Une crue du fleuve emporte quelques chalands : les états-majors cherchent une ligne droite pour les faire couler par des casemates de berge sans que les projectiles aillent frapper la rive allemande. On n’a compté en septembre, au moment de la ruée nazie sur la Pologne, qu’une brève offensive française en Sarre suivie d’un rapide repli.
Les officiers allemands s’étonnent. L’un d’eux écrit : « Nos cheveux se dressent sur la tête en pensant à la possibilité d’une attaque française d’envergure alors que le gros des forces allemandes – tanks, divisions blindées, Luftwaffe, unités d’élite – est en Pologne. »
Mais rien ne se produit. L’activité la plus fébrile concerne l’organisation des spectacles par la section du Théâtre aux Armées !
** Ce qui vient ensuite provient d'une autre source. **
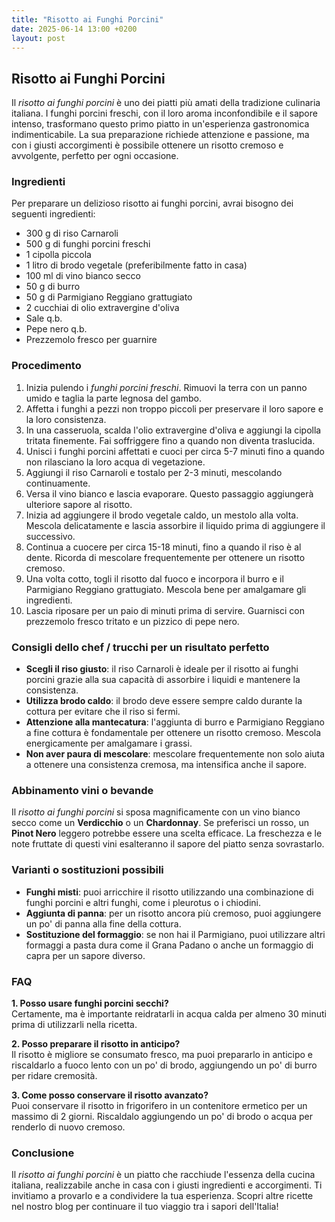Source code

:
 ```yaml
---
title: "Risotto ai Funghi Porcini"
date: 2025-06-14 13:00 +0200
layout: post
---
```


## Risotto ai Funghi Porcini

Il *risotto ai funghi porcini* è uno dei piatti più amati della tradizione culinaria italiana. I funghi porcini freschi, con il loro aroma inconfondibile e il sapore intenso, trasformano questo primo piatto in un'esperienza gastronomica indimenticabile. La sua preparazione richiede attenzione e passione, ma con i giusti accorgimenti è possibile ottenere un risotto cremoso e avvolgente, perfetto per ogni occasione.

### Ingredienti

Per preparare un delizioso risotto ai funghi porcini, avrai bisogno dei seguenti ingredienti:

- 300 g di riso Carnaroli
- 500 g di funghi porcini freschi
- 1 cipolla piccola
- 1 litro di brodo vegetale (preferibilmente fatto in casa)
- 100 ml di vino bianco secco
- 50 g di burro
- 50 g di Parmigiano Reggiano grattugiato
- 2 cucchiai di olio extravergine d'oliva
- Sale q.b.
- Pepe nero q.b.
- Prezzemolo fresco per guarnire

### Procedimento

1. Inizia pulendo i *funghi porcini freschi*. Rimuovi la terra con un panno umido e taglia la parte legnosa del gambo.
2. Affetta i funghi a pezzi non troppo piccoli per preservare il loro sapore e la loro consistenza.
3. In una casseruola, scalda l'olio extravergine d'oliva e aggiungi la cipolla tritata finemente. Fai soffriggere fino a quando non diventa traslucida.
4. Unisci i funghi porcini affettati e cuoci per circa 5-7 minuti fino a quando non rilasciano la loro acqua di vegetazione.
5. Aggiungi il riso Carnaroli e tostalo per 2-3 minuti, mescolando continuamente.
6. Versa il vino bianco e lascia evaporare. Questo passaggio aggiungerà ulteriore sapore al risotto.
7. Inizia ad aggiungere il brodo vegetale caldo, un mestolo alla volta. Mescola delicatamente e lascia assorbire il liquido prima di aggiungere il successivo.
8. Continua a cuocere per circa 15-18 minuti, fino a quando il riso è al dente. Ricorda di mescolare frequentemente per ottenere un risotto cremoso.
9. Una volta cotto, togli il risotto dal fuoco e incorpora il burro e il Parmigiano Reggiano grattugiato. Mescola bene per amalgamare gli ingredienti.
10. Lascia riposare per un paio di minuti prima di servire. Guarnisci con prezzemolo fresco tritato e un pizzico di pepe nero.

### Consigli dello chef / trucchi per un risultato perfetto

- **Scegli il riso giusto**: il riso Carnaroli è ideale per il risotto ai funghi porcini grazie alla sua capacità di assorbire i liquidi e mantenere la consistenza.
- **Utilizza brodo caldo**: il brodo deve essere sempre caldo durante la cottura per evitare che il riso si fermi.
- **Attenzione alla mantecatura**: l'aggiunta di burro e Parmigiano Reggiano a fine cottura è fondamentale per ottenere un risotto cremoso. Mescola energicamente per amalgamare i grassi.
- **Non aver paura di mescolare**: mescolare frequentemente non solo aiuta a ottenere una consistenza cremosa, ma intensifica anche il sapore.

### Abbinamento vini o bevande

Il *risotto ai funghi porcini* si sposa magnificamente con un vino bianco secco come un **Verdicchio** o un **Chardonnay**. Se preferisci un rosso, un **Pinot Nero** leggero potrebbe essere una scelta efficace. La freschezza e le note fruttate di questi vini esalteranno il sapore del piatto senza sovrastarlo.

### Varianti o sostituzioni possibili

- **Funghi misti**: puoi arricchire il risotto utilizzando una combinazione di funghi porcini e altri funghi, come i pleurotus o i chiodini.
- **Aggiunta di panna**: per un risotto ancora più cremoso, puoi aggiungere un po' di panna alla fine della cottura.
- **Sostituzione del formaggio**: se non hai il Parmigiano, puoi utilizzare altri formaggi a pasta dura come il Grana Padano o anche un formaggio di capra per un sapore diverso.

### FAQ

**1. Posso usare funghi porcini secchi?**  
Certamente, ma è importante reidratarli in acqua calda per almeno 30 minuti prima di utilizzarli nella ricetta.

**2. Posso preparare il risotto in anticipo?**  
Il risotto è migliore se consumato fresco, ma puoi prepararlo in anticipo e riscaldarlo a fuoco lento con un po' di brodo, aggiungendo un po' di burro per ridare cremosità.

**3. Come posso conservare il risotto avanzato?**  
Puoi conservare il risotto in frigorifero in un contenitore ermetico per un massimo di 2 giorni. Riscaldalo aggiungendo un po' di brodo o acqua per renderlo di nuovo cremoso.

### Conclusione

Il *risotto ai funghi porcini* è un piatto che racchiude l'essenza della cucina italiana, realizzabile anche in casa con i giusti ingredienti e accorgimenti. Ti invitiamo a provarlo e a condividere la tua esperienza. Scopri altre ricette nel nostro blog per continuare il tuo viaggio tra i sapori dell'Italia!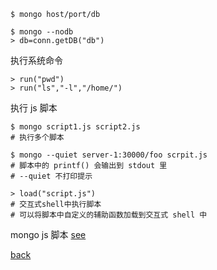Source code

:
```
$ mongo host/port/db  
```

```
$ mongo --nodb
> db=conn.getDB("db")
```

执行系统命令  
```
> run("pwd")
> run("ls","-l","/home/")
```

执行 js 脚本  
```
$ mongo script1.js script2.js
# 执行多个脚本

$ mongo --quiet server-1:30000/foo scrpit.js  
# 脚本中的 printf() 会输出到 stdout 里  
# --quiet 不打印提示  

> load("script.js")
# 交互式shell中执行脚本  
# 可以将脚本中自定义的辅助函数加载到交互式 shell 中  
```

mongo js 脚本 [see](2.md)  

[back](../1.md)  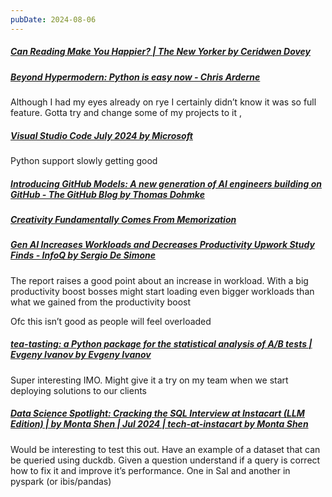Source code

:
 ```yaml
---
pubDate: 2024-08-06
---
```


##### [Can Reading Make You Happier? | The New Yorker by Ceridwen Dovey](https://www.newyorker.com/culture/cultural-comment/can-reading-make-you-happier)

##### [Beyond Hypermodern: Python is easy now - Chris Arderne](https://rdrn.me/postmodern-python/)

Although I had my eyes already on rye I certainly didn’t know it was so full feature. Gotta try and change some of my projects to it ,

##### [Visual Studio Code July 2024 by Microsoft](https://code.visualstudio.com/updates/v1_92)

Python support slowly getting good

##### [Introducing GitHub Models: A new generation of AI engineers building on GitHub - The GitHub Blog by Thomas Dohmke](https://github.blog/news-insights/product-news/introducing-github-models/)

##### [Creativity Fundamentally Comes From Memorization](https://shwin.co/blog/creativity-fundamentally-comes-from-memorization)

##### [Gen AI Increases Workloads and Decreases Productivity Upwork Study Finds - InfoQ by Sergio De Simone](https://www.infoq.com/news/2024/07/genai-hampers-productivity-study/)

The report raises a good point about an increase in workload. With a big productivity boost bosses might start loading even bigger workloads than what we gained from the productivity boost

Ofc this isn’t good as people will feel overloaded

##### [tea-tasting: a Python package for the statistical analysis of A/B tests | Evgeny Ivanov by Evgeny Ivanov](https://e10v.me/tea-tasting-analysis-of-experiments/)

Super interesting IMO. Might give it a try on my team when we start deploying solutions to our clients

##### [Data Science Spotlight: Cracking the SQL Interview at Instacart (LLM Edition) | by Monta Shen | Jul 2024 | tech-at-instacart by Monta Shen](https://tech.instacart.com/data-science-spotlight-cracking-the-sql-interview-at-instacart-llm-edition-52d04bde474c?gi=634635f83519)

Would be interesting to test this out. Have an example of a dataset that can be queried using duckdb. Given a question understand if a query is correct how to fix it and improve it’s performance. One in Sal and another in pyspark (or ibis/pandas)
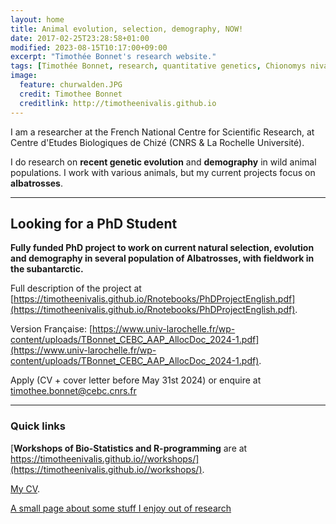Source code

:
 ```yaml
---
layout: home
title: Animal evolution, selection, demography, NOW!
date: 2017-02-25T23:28:58+01:00
modified: 2023-08-15T10:17:00+09:00
excerpt: "Timothée Bonnet's research website."
tags: [Timothée Bonnet, research, quantitative genetics, Chionomys nivalis, snow vole, home, albatross]
image:
  feature: churwalden.JPG
  credit: Timothee Bonnet
  creditlink: http://timotheenivalis.github.io
---
```


<!-- Google tag (gtag.js) -->
<script async src="https://www.googletagmanager.com/gtag/js?id=G-XT3501YRJE"></script>
<script>
  window.dataLayer = window.dataLayer || [];
  function gtag(){dataLayer.push(arguments);}
  gtag('js', new Date());

  gtag('config', 'G-XT3501YRJE');
</script>


I am a researcher at the French National Centre for Scientific Research, at Centre d'Etudes Biologiques de Chizé (CNRS & La Rochelle Université).

I do research on **recent genetic evolution** and **demography** in wild animal populations. I work with various animals, but my current projects focus on **albatrosses**.

_______________________

## Looking for a PhD Student

 **Fully funded PhD project to work on current natural selection, evolution and demography in several population of Albatrosses, with fieldwork in the subantarctic.**
 
Full description of the project at [https://timotheenivalis.github.io/Rnotebooks/PhDProjectEnglish.pdf](https://timotheenivalis.github.io/Rnotebooks/PhDProjectEnglish.pdf).
 
 
Version Française: [https://www.univ-larochelle.fr/wp-content/uploads/TBonnet_CEBC_AAP_AllocDoc_2024-1.pdf](https://www.univ-larochelle.fr/wp-content/uploads/TBonnet_CEBC_AAP_AllocDoc_2024-1.pdf).
 
Apply (CV + cover letter before May 31st 2024) or enquire at [timothee.bonnet@cebc.cnrs.fr](mailto:timothee.bonnet@cebc.cnrs.fr)

_______________________

### Quick links

[**Workshops of Bio-Statistics and R-programming** are at https://timotheenivalis.github.io//workshops/](https://timotheenivalis.github.io//workshops/).

[My CV](http://timotheenivalis.github.io/Rnotebooks/cv.pdf).

[A small page about some stuff I enjoy out of research](https://timotheenivalis.github.io//outside/)

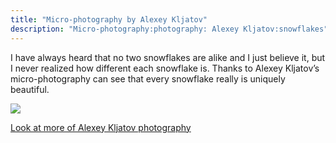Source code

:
 ```yaml
---
title: "Micro-photography by Alexey Kljatov"
description: "Micro-photography:photography: Alexey Kljatov:snowflakes"
---
```

I have always heard that no two snowflakes are alike and I just believe it, but I never realized how different each snowflake is. Thanks to  Alexey Kljatov’s micro-photography can see that every snowflake really is  uniquely beautiful.   


<img src="/Blog/img/snowflake.png" class="pic">

<a class="moreinfo" href="https://alexey-kljatov.pixels.com/"> Look at more of Alexey Kljatov photography</a>
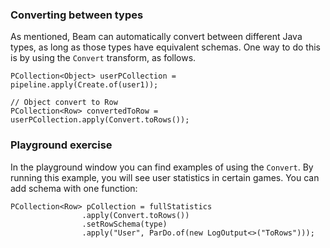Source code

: <!--
Licensed under the Apache License, Version 2.0 (the "License");
you may not use this file except in compliance with the License.
You may obtain a copy of the License at

http://www.apache.org/licenses/LICENSE-2.0

Unless required by applicable law or agreed to in writing, software
distributed under the License is distributed on an "AS IS" BASIS,
WITHOUT WARRANTIES OR CONDITIONS OF ANY KIND, either express or implied.
See the License for the specific language governing permissions and
limitations under the License.
-->
### Converting between types

As mentioned, Beam can automatically convert between different Java types, as long as those types have equivalent schemas. One way to do this is by using the ```Convert``` transform, as follows.

```
PCollection<Object> userPCollection = pipeline.apply(Create.of(user1));

// Object convert to Row
PCollection<Row> convertedToRow = userPCollection.apply(Convert.toRows());
```

### Playground exercise

In the playground window you can find examples of using the `Convert`. By running this example, you will see user statistics in certain games.
You can add schema with one function:

```
PCollection<Row> pCollection = fullStatistics
                .apply(Convert.toRows())
                .setRowSchema(type)
                .apply("User", ParDo.of(new LogOutput<>("ToRows")));
```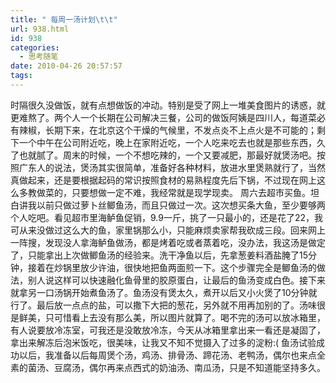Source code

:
 ```yaml
---
title: " 每周一汤计划\t\t"
url: 938.html
id: 938
categories:
  - 思考随笔
date: 2010-04-26 20:57:57
tags:
---
```


时隔很久没做饭，就有点想做饭的冲动。特别是受了网上一堆美食图片的诱惑，就更难熬了。两个人一个长期在公司解决三餐，公司的做饭阿姨是四川人，每道菜必有辣椒，长期下来，在北京这个干燥的气候里，不发点炎不上点火是不可能的；剩下一个中午在公司附近吃，晚上在家附近吃，一个人吃来吃去也就是那些东西，久了也就腻了。周末的时候，一个不想吃辣的，一个又要减肥，那最好就煲汤吧。按照广东人的说法，煲汤其实很简单，准备好各种材料，放进水里煲熟就行了，当然真做起来，还是要根据起码的常识按照食材的易熟程度先后下锅，不过现在网上这么多教做菜的，只要想做一定不难，我经常就是现学现卖。 周六去超市买鱼。坦白讲我以前只做过萝卜丝鲫鱼汤，而且只做过一次。这次想买条大鱼，至少要够两个人吃吧。看见超市里海鲈鱼促销，9.9一斤，挑了一只最小的，还是花了22，我可从来没做过这么大的鱼，家里锅那么小，只能麻烦卖家帮我砍成三段。回来网上一阵搜，发现没人拿海鲈鱼做汤，都是烤着吃或者蒸着吃，没办法，我这汤是做定了，只能拿出上次做鲫鱼汤的经验来。洗干净鱼以后，先拿葱姜料酒盐腌了15分钟，接着在炒锅里放少许油，很快地把鱼两面煎一下。这个步骤完全是鲫鱼汤的做法，别人说这样可以快速融化鱼骨里的胶原蛋白，让最后的鱼汤变成白色。接下来就拿另一口汤锅开始煮鱼汤了。鱼汤没有煲太久，煮开以后又小火煲了10分钟就行了。最后放一点点的盐，可以撒下大把的葱花，另外就不用再加别的了。汤味很是鲜美，只可惜看上去没有那么美，所以图片就算了。喝不完的汤可以放冰箱里，有人说要放冷冻室，可我还是没敢放冷冻，今天从冰箱里拿出来一看还是凝固了，拿出来解冻后泡米饭吃，很美味，让我又不知不觉摄入了过多的淀粉:( 鱼汤试验成功以后，我准备以后每周煲个汤，鸡汤、排骨汤、蹄花汤、老鸭汤，偶尔也来点全素的菌汤、豆腐汤，偶尔再来点西式的奶油汤、南瓜汤，只是不知道能坚持多久。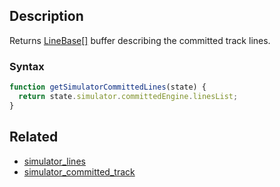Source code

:## Description

Returns [LineBase[]](../External/templates.js) buffer describing the committed track lines.

### Syntax

```js
function getSimulatorCommittedLines(state) {
  return state.simulator.committedEngine.linesList;
}
```

## Related

- [simulator_lines](./simulator_lines.md)
- [simulator_committed_track](./simulator_committed_track.md)
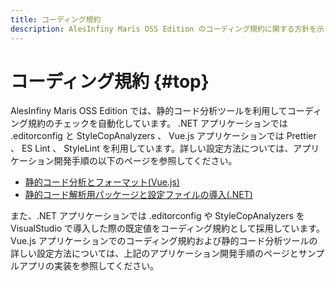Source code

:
 ```yaml
---
title: コーディング規約
description: AlesInfiny Maris OSS Edition のコーディング規約に関する方針を示します。
---
```


# コーディング規約 {#top}

AlesInfiny Maris OSS Edition では、静的コード分析ツールを利用してコーディング規約のチェックを自動化しています。
.NET アプリケーションでは .editorconfig と StyleCopAnalyzers 、 Vue.js アプリケーションでは Prettier 、 ES Lint 、 StyleLint を利用しています。詳しい設定方法については、アプリケーション開発手順の以下のページを参照してください。

- [静的コード分析とフォーマット(Vue.js)](../how-to-develop/vue-js/static-verification-and-format.md)
- [静的コード解析用パッケージと設定ファイルの導入(.NET)](../how-to-develop/dotnet/project-settings.md#setup-static-code-testing)

また、.NET アプリケーションでは .editorconfig や StyleCopAnalyzers を VisualStudio で導入した際の既定値をコーディング規約として採用しています。 Vue.js アプリケーションでのコーディング規約および静的コード分析ツールの詳しい設定方法については、上記のアプリケーション開発手順のページとサンプルアプリの実装を参照してください。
Et pourtant, note un témoin : « Tous les villages que j’ai traversés regorgent de troupes et de matériel. Les voies ferrées déversent abondamment ravitaillement et engins de guerre. Les usines travaillant pour la défense nationale marchent nuit et jour. Et il n’y a pas de bombardements même aériens. Est-on en guerre ? C’est la question que chacun se pose. Le malaise et le mécontentement se répandent. Les gens des campagnes se plaignent non seulement de leurs difficultés mais de la mauvaise volonté que l’on met à accorder des permissions agricoles alors que le travail presse et que les dépôts regorgent d’hommes qu’on ne sait à quoi employer. »
La propagande allemande inonde ces troupes françaises inactives, désorientées. Tracts, émissions de radio répètent inlassablement que cette guerre est inutile, qu’elle ne sert pas les intérêts français mais ceux de la City de Londres. On rappelle l’offre de paix de Hitler.
Mourir pour Dantzig, pour l’avorton polonais ? Folie.
De Gaulle s’indigne de cette passivité française. Il écrit à Paul Reynaud :
« Notre système militaire a été bâti exclusivement sur la défensive en vue de la défensive : si l’ennemi n’attaque pas c’est l’impuissance quasi totale.